BEGIN EXTRACTED INFORMATION
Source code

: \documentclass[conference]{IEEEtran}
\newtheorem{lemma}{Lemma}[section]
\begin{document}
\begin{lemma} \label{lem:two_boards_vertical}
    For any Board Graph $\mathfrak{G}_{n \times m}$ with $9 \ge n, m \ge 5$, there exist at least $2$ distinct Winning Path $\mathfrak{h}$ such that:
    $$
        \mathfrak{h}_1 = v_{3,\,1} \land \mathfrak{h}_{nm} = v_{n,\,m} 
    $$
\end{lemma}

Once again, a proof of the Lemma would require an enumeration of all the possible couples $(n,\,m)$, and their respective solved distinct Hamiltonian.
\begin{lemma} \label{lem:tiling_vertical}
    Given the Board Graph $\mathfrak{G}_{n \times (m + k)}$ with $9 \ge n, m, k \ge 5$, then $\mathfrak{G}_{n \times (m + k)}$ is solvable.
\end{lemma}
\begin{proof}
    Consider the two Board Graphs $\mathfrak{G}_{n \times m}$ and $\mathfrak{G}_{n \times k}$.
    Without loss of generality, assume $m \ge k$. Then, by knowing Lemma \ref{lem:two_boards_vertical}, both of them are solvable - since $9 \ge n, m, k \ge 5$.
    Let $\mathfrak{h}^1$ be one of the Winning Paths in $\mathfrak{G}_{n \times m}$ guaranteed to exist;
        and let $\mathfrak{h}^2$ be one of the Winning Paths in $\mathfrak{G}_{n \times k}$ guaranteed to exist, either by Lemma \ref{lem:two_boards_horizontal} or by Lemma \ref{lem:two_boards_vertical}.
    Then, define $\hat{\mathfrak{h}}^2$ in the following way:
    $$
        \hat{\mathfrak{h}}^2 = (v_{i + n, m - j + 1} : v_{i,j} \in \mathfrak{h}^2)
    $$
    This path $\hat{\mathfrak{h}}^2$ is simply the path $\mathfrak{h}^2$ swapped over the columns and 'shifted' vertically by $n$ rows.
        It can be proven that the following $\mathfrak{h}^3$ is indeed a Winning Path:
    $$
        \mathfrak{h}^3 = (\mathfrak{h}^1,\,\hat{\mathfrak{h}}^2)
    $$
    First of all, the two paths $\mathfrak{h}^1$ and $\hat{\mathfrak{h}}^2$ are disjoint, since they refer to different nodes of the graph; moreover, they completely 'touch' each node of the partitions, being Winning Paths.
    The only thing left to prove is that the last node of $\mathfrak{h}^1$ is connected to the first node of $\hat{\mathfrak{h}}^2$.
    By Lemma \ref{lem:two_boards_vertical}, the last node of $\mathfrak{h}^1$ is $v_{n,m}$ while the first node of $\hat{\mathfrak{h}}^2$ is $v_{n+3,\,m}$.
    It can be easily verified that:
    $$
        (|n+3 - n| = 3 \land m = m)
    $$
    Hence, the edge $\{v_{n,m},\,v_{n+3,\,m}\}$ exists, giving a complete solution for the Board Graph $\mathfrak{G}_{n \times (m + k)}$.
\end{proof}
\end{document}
END EXTRACTED INFORMATION
Each record above is to be reproduced exactly, in full.

** RESULT FOR THIS EXERCISE **
Source code

: \documentclass[conference]{IEEEtran}
\newtheorem{lemma}{Lemma}[section]
\begin{document}
\begin{lemma} \label{lem:two_boards_vertical}
    For any Board Graph $\mathfrak{G}_{n \times m}$ with $9 \ge n, m \ge 5$, there exist at least $2$ distinct Winning Path $\mathfrak{h}$ such that:
    $$
        \mathfrak{h}_1 = v_{3,\,1} \land \mathfrak{h}_{nm} = v_{n,\,m} 
    $$
\end{lemma}

Once again, a proof of the Lemma would require an enumeration of all the possible couples $(n,\,m)$, and their respective solved distinct Hamiltonian.
\begin{lemma} \label{lem:tiling_vertical}
    Given the Board Graph $\mathfrak{G}_{n \times (m + k)}$ with $9 \ge n, m, k \ge 5$, then $\mathfrak{G}_{n \times (m + k)}$ is solvable.
\end{lemma}
\begin{proof}
    Consider the two Board Graphs $\mathfrak{G}_{n \times m}$ and $\mathfrak{G}_{n \times k}$.
    Without loss of generality, assume $m \ge k$. Then, by knowing Lemma \ref{lem:two_boards_vertical}, both of them are solvable - since $9 \ge n, m, k \ge 5$.
    Let $\mathfrak{h}^1$ be one of the Winning Paths in $\mathfrak{G}_{n \times m}$ guaranteed to exist;
        and let $\mathfrak{h}^2$ be one of the Winning Paths in $\mathfrak{G}_{n \times k}$ guaranteed to exist, either by Lemma \ref{lem:two_boards_horizontal} or by Lemma \ref{lem:two_boards_vertical}.
    Then, define $\hat{\mathfrak{h}}^2$ in the following way:
    $$
        \hat{\mathfrak{h}}^2 = (v_{i + n, m - j + 1} : v_{i,j} \in \mathfrak{h}^2)
    $$
    This path $\hat{\mathfrak{h}}^2$ is simply the path $\mathfrak{h}^2$ swapped over the columns and 'shifted' vertically by $n$ rows.
        It can be proven that the following $\mathfrak{h}^3$ is indeed a Winning Path:
    $$
        \mathfrak{h}^3 = (\mathfrak{h}^1,\,\hat{\mathfrak{h}}^2)
    $$
    First of all, the two paths $\mathfrak{h}^1$ and $\hat{\mathfrak{h}}^2$ are disjoint, since they refer to different nodes of the graph; moreover, they completely 'touch' each node of the partitions, being Winning Paths.
    The only thing left to prove is that the last node of $\mathfrak{h}^1$ is connected to the first node of $\hat{\mathfrak{h}}^2$.
    By Lemma \ref{lem:two_boards_vertical}, the last node of $\mathfrak{h}^1$ is $v_{n,m}$ while the first node of $\hat{\mathfrak{h}}^2$ is $v_{n+3,\,m}$.
    It can be easily verified that:
    $$
        (|n+3 - n| = 3 \land m = m)
    $$
    Hence, the edge $\{v_{n,m},\,v_{n+3,\,m}\}$ exists, giving a complete solution for the Board Graph $\mathfrak{G}_{n \times (m + k)}$.
\end{proof}
\end{document}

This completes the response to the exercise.